(Exercise data begins)
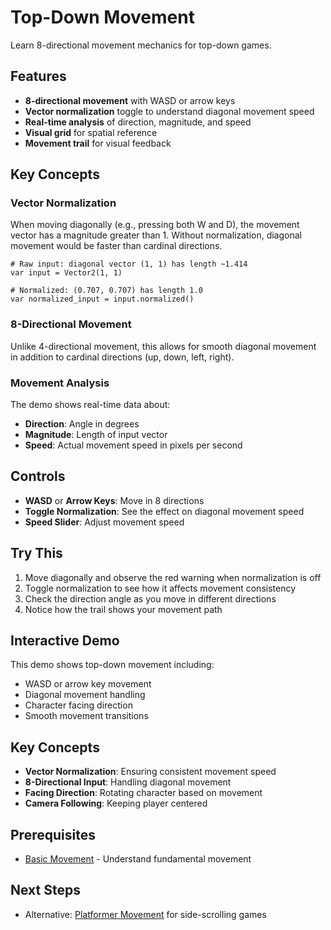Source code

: # Top-Down Movement

<!-- embed-gdEmbed: scenes/movement/top_down_movement/top_down_movement-->

Learn 8-directional movement mechanics for top-down games.

## Features

- **8-directional movement** with WASD or arrow keys
- **Vector normalization** toggle to understand diagonal movement speed
- **Real-time analysis** of direction, magnitude, and speed
- **Visual grid** for spatial reference
- **Movement trail** for visual feedback

## Key Concepts

### Vector Normalization
When moving diagonally (e.g., pressing both W and D), the movement vector has a magnitude greater than 1. Without normalization, diagonal movement would be faster than cardinal directions.

```gdscript
# Raw input: diagonal vector (1, 1) has length ~1.414
var input = Vector2(1, 1)

# Normalized: (0.707, 0.707) has length 1.0
var normalized_input = input.normalized()
```

### 8-Directional Movement
Unlike 4-directional movement, this allows for smooth diagonal movement in addition to cardinal directions (up, down, left, right).

### Movement Analysis
The demo shows real-time data about:
- **Direction**: Angle in degrees
- **Magnitude**: Length of input vector
- **Speed**: Actual movement speed in pixels per second

## Controls

- **WASD** or **Arrow Keys**: Move in 8 directions
- **Toggle Normalization**: See the effect on diagonal movement speed
- **Speed Slider**: Adjust movement speed

## Try This

1. Move diagonally and observe the red warning when normalization is off
2. Toggle normalization to see how it affects movement consistency
3. Check the direction angle as you move in different directions
4. Notice how the trail shows your movement path

## Interactive Demo

This demo shows top-down movement including:
- WASD or arrow key movement
- Diagonal movement handling
- Character facing direction
- Smooth movement transitions


## Key Concepts

- **Vector Normalization**: Ensuring consistent movement speed
- **8-Directional Input**: Handling diagonal movement
- **Facing Direction**: Rotating character based on movement
- **Camera Following**: Keeping player centered

## Prerequisites

- [Basic Movement](../basic_movement/) - Understand fundamental movement

## Next Steps

- Alternative: [Platformer Movement](../platformer_movement/) for side-scrolling games
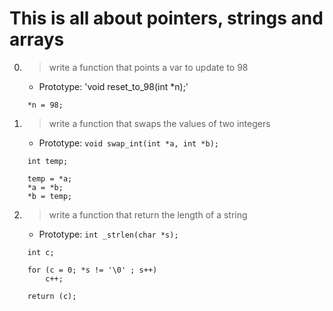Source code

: # This is all about pointers, strings and arrays

0. > write a function that points a var to update to 98
	* Prototype: 'void reset_to_98(int *n);'
```
	*n = 98;
```

1. > write a function that swaps the values of two integers
	* Prototype: `void swap_int(int *a, int *b);`
```
	int temp;

	temp = *a;
	*a = *b;
	*b = temp;
```

2. > write a function that return the length of a string
	* Prototype: `int _strlen(char *s);`
```
	int c;

	for (c = 0; *s != '\0' ; s++)
		c++;

	return (c);
```
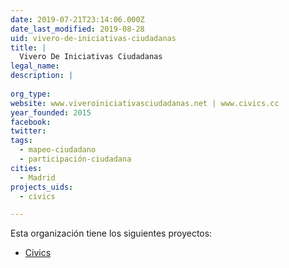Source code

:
 ```yaml
---
date: 2019-07-21T23:14:06.000Z
date_last_modified: 2019-08-28
uid: vivero-de-iniciativas-ciudadanas
title: |
  Vivero De Iniciativas Ciudadanas
legal_name: 
description: |
  
org_type: 
website: www.viveroiniciativasciudadanas.net | www.civics.cc
year_founded: 2015
facebook: 
twitter: 
tags:
  - mapeo-ciudadano
  - participación-ciudadana
cities: 
  - Madrid
projects_uids:
  - civics

---
```


Esta organización tiene los siguientes proyectos:

- [Civics](/proyectos/civics)
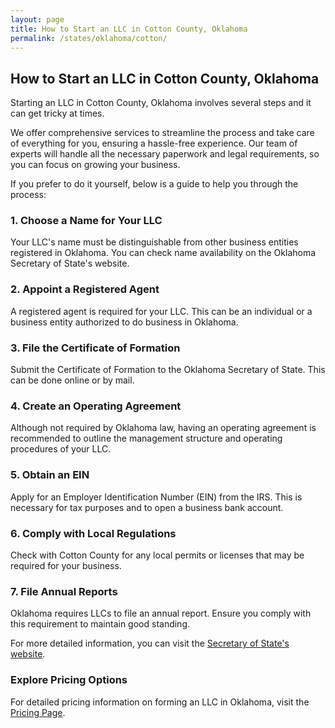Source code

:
 ```yaml
---
layout: page
title: How to Start an LLC in Cotton County, Oklahoma
permalink: /states/oklahoma/cotton/
---
```


<h2>How to Start an LLC in Cotton County, Oklahoma</h2>

<p>Starting an LLC in Cotton County, Oklahoma involves several steps and it can get tricky at times.</p>

<p>We offer comprehensive services to streamline the process and take care of everything for you, ensuring a hassle-free experience. Our team of experts will handle all the necessary paperwork and legal requirements, so you can focus on growing your business.</p>

<p>If you prefer to do it yourself, below is a guide to help you through the process:</p>

<h3>1. Choose a Name for Your LLC</h3>
<p>Your LLC's name must be distinguishable from other business entities registered in Oklahoma. You can check name availability on the Oklahoma Secretary of State's website.</p>

<h3>2. Appoint a Registered Agent</h3>
<p>A registered agent is required for your LLC. This can be an individual or a business entity authorized to do business in Oklahoma.</p>

<h3>3. File the Certificate of Formation</h3>
<p>Submit the Certificate of Formation to the Oklahoma Secretary of State. This can be done online or by mail.</p>

<h3>4. Create an Operating Agreement</h3>
<p>Although not required by Oklahoma law, having an operating agreement is recommended to outline the management structure and operating procedures of your LLC.</p>

<h3>5. Obtain an EIN</h3>
<p>Apply for an Employer Identification Number (EIN) from the IRS. This is necessary for tax purposes and to open a business bank account.</p>

<h3>6. Comply with Local Regulations</h3>
<p>Check with Cotton County for any local permits or licenses that may be required for your business.</p>

<h3>7. File Annual Reports</h3>
<p>Oklahoma requires LLCs to file an annual report. Ensure you comply with this requirement to maintain good standing.</p>

<p>For more detailed information, you can visit the <a href="https://www.sos.oklahoma.gov/">Secretary of State's website</a>.</p>

<h3>Explore Pricing Options</h3>
<p>For detailed pricing information on forming an LLC in Oklahoma, visit the <a href="{ '/new-pricing/' | relative_url }">Pricing Page</a>.</p>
(Exercise data ends)
What the task requires:
Give again, word for word, the lines above from the first one through the one containing "### Vector Normalization"; no pictures.

Task answer:
Source code

: # Top-Down Movement

<!-- embed-gdEmbed: scenes/movement/top_down_movement/top_down_movement-->

Learn 8-directional movement mechanics for top-down games.

## Features

- **8-directional movement** with WASD or arrow keys
- **Vector normalization** toggle to understand diagonal movement speed
- **Real-time analysis** of direction, magnitude, and speed
- **Visual grid** for spatial reference
- **Movement trail** for visual feedback

## Key Concepts

### Vector Normalization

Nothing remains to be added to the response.